"When I was designing One, Telemedicine was front
and center of my thinking.
If we are to fix healthcare, Telemedicine must surely be one of the technologies that will reduce costs and bring access to all 8 billion of us on this 'Blue Marble'. For those of you involved in Telemedicine already and for those contemplating a project, this NASA satellite imagery is hopefully inspiration to us all to figure out how to communicate medically and meaningfully across this spectacular planet.
Telemedicine is in its early stages, but One is designed to make remote auscultation simple and powerful."
- Clive Smith

If you are using a lower cost system with audio compression,
we recommend that you record the sounds and send
them via email or instant messaging app attachments,
rather than using the live audio connection.
See expanded discussion below.
Thinklabs stethoscopes have been used in telemedicine for many years, selected for their outstanding sound quality and simple connectivity. Thinklabs One and Thinklink connect to almost any communications platform - PCs, Macs, iPads, Cisco telepresence systems and mobile devices.
We believe in open systems. The direct analog audio output allows One to be used as a simple external microphone for any system. No special software, no API needed.
The challenge, however, is that most videoconferencing systems perform audio compression that reduces the audio quality of heart sounds, and to a lesser extent, lung sounds. If you are using a high-end system with excellent audio quality, One can be connected for live auscultation and we've seen this done for Cisco Telepresence, to use one example.
Our observation is that, rather than this being an inconvenience, it actually offers benefits. Staff can capture a set of good sound recordings, send them or place them in the record, ready and available to the physician during the teleconference.
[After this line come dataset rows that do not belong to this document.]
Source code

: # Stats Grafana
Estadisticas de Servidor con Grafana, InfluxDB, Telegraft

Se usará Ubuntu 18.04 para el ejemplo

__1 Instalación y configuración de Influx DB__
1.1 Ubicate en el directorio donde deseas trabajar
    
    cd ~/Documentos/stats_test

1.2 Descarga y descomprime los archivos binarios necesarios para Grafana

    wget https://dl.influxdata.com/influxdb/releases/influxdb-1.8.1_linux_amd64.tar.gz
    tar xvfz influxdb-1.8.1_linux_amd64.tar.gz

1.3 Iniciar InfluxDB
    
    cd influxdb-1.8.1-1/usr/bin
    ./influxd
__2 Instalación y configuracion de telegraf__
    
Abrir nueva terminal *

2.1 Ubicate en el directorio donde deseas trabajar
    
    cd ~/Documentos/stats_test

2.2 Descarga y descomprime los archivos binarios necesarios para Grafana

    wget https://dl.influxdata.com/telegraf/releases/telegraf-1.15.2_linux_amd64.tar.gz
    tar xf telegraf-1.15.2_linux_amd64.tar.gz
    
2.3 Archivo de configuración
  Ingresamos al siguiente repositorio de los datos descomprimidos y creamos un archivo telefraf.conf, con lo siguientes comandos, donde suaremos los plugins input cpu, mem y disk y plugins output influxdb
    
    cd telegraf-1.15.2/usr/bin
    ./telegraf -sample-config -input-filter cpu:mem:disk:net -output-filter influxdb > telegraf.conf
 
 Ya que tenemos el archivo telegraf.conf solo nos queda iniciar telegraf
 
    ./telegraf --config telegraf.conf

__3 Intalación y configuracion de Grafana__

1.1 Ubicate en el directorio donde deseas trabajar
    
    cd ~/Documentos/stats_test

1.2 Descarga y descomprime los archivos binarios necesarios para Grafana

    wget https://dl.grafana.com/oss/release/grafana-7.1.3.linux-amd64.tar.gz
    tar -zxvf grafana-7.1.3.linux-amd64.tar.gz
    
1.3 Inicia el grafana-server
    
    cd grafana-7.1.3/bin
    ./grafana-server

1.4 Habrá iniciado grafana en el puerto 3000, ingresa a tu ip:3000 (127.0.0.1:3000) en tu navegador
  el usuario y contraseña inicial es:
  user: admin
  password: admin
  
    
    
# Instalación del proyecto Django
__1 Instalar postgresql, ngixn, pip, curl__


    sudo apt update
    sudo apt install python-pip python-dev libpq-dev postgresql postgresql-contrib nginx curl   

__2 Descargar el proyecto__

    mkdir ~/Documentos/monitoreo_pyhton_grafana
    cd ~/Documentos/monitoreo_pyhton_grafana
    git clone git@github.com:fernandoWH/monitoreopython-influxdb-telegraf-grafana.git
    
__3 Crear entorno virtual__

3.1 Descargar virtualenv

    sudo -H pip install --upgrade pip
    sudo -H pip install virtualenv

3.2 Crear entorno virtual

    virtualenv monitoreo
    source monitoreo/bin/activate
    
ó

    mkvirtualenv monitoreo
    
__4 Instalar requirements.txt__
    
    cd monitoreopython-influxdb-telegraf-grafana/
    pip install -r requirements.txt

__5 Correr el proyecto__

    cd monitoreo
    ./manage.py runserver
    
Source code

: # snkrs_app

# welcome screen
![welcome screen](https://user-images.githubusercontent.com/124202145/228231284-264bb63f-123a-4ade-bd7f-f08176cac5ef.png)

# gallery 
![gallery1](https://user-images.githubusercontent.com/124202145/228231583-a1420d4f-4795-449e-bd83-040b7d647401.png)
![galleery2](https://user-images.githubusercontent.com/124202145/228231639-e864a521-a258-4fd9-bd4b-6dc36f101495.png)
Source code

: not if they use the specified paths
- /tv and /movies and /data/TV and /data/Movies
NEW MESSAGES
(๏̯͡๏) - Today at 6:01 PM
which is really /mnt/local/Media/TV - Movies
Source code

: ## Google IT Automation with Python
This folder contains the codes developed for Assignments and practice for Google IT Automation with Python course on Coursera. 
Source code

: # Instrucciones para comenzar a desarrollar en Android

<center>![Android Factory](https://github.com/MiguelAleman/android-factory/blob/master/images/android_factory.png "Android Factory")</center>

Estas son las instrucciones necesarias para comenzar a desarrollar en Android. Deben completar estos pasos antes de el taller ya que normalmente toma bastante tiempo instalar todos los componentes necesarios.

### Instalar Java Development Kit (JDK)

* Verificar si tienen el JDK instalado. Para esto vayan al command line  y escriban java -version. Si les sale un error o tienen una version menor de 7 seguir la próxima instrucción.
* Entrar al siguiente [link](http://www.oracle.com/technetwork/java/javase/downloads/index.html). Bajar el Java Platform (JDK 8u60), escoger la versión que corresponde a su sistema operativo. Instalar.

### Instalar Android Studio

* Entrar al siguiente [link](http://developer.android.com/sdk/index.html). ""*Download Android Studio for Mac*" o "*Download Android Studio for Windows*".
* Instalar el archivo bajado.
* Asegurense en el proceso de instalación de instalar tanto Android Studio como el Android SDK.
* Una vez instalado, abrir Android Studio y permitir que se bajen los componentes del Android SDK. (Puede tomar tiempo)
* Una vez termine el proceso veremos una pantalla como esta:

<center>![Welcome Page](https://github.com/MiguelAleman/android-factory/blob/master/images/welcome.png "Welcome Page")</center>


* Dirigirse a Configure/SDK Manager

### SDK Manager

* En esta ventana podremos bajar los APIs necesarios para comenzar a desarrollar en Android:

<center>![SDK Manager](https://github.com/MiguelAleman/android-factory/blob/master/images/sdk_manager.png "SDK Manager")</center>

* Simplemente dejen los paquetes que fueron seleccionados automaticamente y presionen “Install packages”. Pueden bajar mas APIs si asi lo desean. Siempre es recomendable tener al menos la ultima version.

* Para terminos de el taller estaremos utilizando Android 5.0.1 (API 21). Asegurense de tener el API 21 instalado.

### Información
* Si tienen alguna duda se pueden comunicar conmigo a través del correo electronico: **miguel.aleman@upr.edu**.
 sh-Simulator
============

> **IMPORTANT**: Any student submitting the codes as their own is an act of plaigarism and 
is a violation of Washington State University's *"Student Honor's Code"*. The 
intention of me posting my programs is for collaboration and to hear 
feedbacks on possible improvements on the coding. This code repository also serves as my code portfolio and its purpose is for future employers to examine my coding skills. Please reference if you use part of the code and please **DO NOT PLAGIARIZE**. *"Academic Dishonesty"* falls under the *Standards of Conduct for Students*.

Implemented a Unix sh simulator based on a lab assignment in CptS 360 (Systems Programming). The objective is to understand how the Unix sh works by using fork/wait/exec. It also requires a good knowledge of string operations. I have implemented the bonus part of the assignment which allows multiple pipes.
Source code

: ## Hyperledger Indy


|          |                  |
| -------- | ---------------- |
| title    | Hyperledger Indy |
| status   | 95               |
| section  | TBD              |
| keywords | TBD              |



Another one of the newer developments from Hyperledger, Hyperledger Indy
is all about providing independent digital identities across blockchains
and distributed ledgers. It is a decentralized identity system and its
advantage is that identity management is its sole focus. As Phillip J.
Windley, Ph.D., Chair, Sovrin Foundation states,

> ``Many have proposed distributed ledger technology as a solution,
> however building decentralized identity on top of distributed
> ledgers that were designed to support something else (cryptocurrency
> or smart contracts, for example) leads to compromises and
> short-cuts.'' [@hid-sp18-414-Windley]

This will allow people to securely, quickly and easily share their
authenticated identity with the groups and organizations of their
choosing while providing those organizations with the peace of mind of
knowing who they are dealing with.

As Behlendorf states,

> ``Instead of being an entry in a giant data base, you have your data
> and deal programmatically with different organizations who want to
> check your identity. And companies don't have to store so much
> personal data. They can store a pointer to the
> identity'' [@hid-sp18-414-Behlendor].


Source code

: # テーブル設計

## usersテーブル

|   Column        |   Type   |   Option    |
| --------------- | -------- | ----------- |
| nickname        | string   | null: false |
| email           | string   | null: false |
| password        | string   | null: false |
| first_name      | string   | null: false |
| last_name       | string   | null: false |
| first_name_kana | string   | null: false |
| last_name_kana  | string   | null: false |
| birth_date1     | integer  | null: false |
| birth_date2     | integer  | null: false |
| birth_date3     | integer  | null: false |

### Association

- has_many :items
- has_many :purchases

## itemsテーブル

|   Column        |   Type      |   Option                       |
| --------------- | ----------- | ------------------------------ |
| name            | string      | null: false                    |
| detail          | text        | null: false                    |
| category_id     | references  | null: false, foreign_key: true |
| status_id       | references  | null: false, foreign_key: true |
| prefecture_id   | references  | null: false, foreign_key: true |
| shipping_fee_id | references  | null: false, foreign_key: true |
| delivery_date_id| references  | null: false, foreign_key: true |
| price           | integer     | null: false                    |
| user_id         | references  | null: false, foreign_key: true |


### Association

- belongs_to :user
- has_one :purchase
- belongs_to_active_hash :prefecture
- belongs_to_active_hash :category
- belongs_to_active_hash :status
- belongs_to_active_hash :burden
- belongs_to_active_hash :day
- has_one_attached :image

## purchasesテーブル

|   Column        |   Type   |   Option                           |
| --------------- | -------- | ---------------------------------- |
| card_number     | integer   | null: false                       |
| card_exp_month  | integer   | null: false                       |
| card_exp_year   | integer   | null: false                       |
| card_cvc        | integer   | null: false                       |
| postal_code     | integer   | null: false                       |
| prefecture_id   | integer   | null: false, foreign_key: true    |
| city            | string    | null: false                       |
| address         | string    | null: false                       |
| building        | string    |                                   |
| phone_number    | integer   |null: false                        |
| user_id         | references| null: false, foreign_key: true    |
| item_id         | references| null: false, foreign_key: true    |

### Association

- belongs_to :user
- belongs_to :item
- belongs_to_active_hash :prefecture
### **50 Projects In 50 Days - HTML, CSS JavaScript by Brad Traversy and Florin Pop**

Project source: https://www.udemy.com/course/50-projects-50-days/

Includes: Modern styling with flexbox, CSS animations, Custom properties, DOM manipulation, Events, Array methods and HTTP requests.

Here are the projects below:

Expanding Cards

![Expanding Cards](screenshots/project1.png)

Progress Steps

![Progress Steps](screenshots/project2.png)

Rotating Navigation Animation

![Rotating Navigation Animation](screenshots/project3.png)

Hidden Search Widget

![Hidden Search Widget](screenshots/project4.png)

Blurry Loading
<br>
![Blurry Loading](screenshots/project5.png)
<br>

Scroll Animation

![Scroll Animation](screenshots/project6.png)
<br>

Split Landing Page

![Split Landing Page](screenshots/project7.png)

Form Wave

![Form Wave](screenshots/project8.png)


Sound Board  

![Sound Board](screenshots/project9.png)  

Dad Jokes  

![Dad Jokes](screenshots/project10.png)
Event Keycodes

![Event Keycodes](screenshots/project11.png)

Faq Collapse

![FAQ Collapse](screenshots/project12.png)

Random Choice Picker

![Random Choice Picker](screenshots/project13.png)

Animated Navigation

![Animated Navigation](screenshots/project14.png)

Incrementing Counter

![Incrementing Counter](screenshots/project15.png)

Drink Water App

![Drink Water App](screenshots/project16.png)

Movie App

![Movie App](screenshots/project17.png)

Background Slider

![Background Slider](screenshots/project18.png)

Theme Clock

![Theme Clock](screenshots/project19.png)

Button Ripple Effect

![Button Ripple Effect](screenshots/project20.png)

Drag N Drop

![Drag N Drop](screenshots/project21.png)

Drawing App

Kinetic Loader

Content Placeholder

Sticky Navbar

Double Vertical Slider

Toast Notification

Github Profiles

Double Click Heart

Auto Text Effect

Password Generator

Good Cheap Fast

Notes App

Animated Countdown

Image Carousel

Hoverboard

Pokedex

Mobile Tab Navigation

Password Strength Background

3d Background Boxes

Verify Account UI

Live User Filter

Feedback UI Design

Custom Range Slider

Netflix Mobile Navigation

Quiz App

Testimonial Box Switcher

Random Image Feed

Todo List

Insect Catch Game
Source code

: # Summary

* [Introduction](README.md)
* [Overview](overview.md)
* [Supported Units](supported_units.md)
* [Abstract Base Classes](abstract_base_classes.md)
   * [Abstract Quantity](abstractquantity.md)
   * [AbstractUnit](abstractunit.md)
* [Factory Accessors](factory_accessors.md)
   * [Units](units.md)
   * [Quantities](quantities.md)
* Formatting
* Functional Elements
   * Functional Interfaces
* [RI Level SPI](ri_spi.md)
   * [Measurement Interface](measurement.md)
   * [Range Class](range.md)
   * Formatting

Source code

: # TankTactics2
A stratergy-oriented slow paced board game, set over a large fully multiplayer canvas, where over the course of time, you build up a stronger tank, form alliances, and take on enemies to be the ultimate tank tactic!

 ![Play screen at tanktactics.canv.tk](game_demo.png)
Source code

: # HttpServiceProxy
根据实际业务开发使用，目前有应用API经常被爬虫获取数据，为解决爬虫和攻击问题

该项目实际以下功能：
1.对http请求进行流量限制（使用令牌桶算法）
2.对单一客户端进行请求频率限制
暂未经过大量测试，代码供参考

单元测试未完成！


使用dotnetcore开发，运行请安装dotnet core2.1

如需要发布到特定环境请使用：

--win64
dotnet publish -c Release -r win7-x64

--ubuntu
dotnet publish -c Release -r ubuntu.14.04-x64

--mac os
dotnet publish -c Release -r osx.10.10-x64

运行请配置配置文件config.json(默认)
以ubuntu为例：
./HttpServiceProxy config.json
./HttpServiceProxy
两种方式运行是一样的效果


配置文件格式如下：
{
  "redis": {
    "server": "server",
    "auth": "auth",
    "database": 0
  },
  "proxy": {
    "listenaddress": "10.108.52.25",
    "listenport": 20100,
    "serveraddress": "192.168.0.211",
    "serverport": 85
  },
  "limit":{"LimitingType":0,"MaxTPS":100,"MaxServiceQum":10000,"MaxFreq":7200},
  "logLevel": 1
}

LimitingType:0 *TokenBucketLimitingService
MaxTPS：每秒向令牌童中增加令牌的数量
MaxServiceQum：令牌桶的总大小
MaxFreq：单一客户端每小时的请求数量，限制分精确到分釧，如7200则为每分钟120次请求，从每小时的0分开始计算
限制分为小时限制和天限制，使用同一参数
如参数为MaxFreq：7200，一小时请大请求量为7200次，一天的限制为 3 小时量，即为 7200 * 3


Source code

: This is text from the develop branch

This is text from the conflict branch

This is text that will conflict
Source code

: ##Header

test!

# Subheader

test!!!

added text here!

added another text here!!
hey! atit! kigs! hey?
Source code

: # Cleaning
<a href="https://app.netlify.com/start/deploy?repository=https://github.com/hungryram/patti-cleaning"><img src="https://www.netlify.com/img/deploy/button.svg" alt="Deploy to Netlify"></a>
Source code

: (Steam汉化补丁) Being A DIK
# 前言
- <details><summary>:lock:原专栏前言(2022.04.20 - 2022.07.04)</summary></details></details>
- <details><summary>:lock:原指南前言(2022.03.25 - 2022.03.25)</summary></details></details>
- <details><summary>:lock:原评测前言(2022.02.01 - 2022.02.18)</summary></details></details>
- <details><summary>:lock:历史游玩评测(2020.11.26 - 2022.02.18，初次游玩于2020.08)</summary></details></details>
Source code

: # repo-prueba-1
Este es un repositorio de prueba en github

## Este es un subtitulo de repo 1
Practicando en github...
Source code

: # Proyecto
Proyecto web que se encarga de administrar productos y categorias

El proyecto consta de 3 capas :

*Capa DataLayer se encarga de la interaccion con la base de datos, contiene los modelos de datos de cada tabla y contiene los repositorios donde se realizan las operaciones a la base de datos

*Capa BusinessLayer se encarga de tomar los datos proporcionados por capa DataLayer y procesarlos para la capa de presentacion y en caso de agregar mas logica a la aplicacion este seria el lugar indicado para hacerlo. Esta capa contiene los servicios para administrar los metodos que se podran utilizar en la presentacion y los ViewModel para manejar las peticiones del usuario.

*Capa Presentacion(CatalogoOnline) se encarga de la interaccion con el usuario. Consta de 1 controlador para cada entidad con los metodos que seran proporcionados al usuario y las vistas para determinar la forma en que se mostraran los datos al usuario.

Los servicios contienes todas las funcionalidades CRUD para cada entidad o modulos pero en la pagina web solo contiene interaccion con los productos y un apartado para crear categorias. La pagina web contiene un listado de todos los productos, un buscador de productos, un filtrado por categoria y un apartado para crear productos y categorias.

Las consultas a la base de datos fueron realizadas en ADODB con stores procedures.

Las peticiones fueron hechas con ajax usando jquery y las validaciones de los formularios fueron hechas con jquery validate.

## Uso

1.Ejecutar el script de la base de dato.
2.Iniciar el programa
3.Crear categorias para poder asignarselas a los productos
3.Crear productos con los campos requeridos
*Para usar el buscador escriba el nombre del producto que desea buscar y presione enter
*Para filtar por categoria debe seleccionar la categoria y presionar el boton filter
This is often more convenient than live auscultation, with heart and lung sounds done ahead of time just like blood pressure, weight and other vitals.
Using One in a telemedicine application is easy - simply use Thinklink to connect One to a microphone or line input on your system and assign the microphone source to the input being used. As long as your teleconferencing system can accept an external analog sound source, such as external microphone, you can connect One directly. One can even be used as a microphone when not on the body if you set one filter mode
for wideband voice communication.
Further Thoughts - Clive Smith's Take
Telemedicine is a work-in-progress. The above discussion and advice notwithstanding, platforms are rapidly evolving. I would like to see the easy-to-use, low cost services provide a way to switch the audio transmission into "auscultation mode" so that audio can be transmitted uncompressed in real time. Heart and lung sounds are quite low frequency so it should be easy to do this without blowing away too much bandwidth.
So it would be great to see Apple's Facetime, Skype and others address this audio problem. Vsee has been working in the telemedicine space. Adding this audio mode would complement their already excellent video quality.
If you need to use a low-cost provider or something freely available on mobile platforms, keep in mind my "work-in-progress" comment. Google this subject and check my take on this topic. I'm hoping you find a solution and please let me know if you do.